Firefox 71 is working on Silverblue 31.20191204.0 (2019-12-04T00:37:38Z) here.
First, check to make sure Firefox isn’t running already:
ps x | grep firefox
(If it is running, but you see no window, you can kill the process with killall -9 firefox and then try running it again.)
If Firefox isn’t already running (with no visible app windows):
Have you tried running Firefox in safe mode to see if it starts up?
firefox --safe-mode
If it does start in safe mode, but not normally, you may want to consider refreshing your Firefox profile. (You might want to back up your ~/.mozilla directory first with something like cp -al ~/.mozilla ~/.mozilla-backup, of course, as refreshing restarts your profile from scratch and imports most, but not all, of your old settings, history, bookmarks, etc.)
You solved my problem AND provided me information on what was breaking, I really can’t thank you enough man. To top it all off I see you posted on the captive portal thread I started to… thank you, people like you make the open source community so awesome.

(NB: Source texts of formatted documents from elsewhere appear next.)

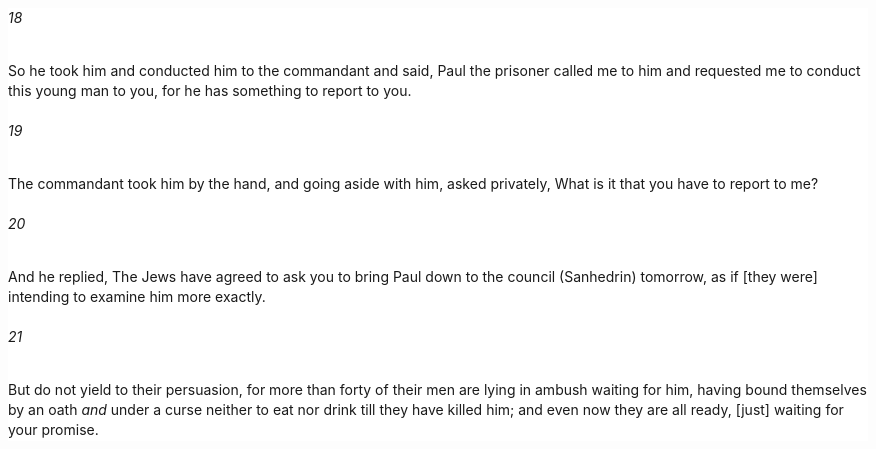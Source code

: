 
###### 18 






So he took him and conducted him to the commandant and said, Paul the prisoner called me to him and requested me to conduct this young man to you, for he has something to report to you. 













###### 19 






The commandant took him by the hand, and going aside with him, asked privately, What is it that you have to report to me? 













###### 20 






And he replied, The Jews have agreed to ask you to bring Paul down to the council (Sanhedrin) tomorrow, as if [they were] intending to examine him more exactly. 













###### 21 






But do not yield to their persuasion, for more than forty of their men are lying in ambush waiting for him, having bound themselves by an oath _and_ under a curse neither to eat nor drink till they have killed him; and even now they are all ready, [just] waiting for your promise.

So I found out through your link that Privacy Badger was the offender for me. I’ve only ever used 4 extensions - Privacy Badger, Facebook Container, HTTPS Everywhere, and DuckDuckGo Privacy Essentials - but since FF 70 has all these tracker blocking features I’m sort of wondering if Privacy Badger and DDGPE are necessary at all. I already thought they might be redundant but they showed some different trackers blocked.
Maybe that is a question for a FF forum, but your feedback and/or opinion is appreciated. Thank you again, so much.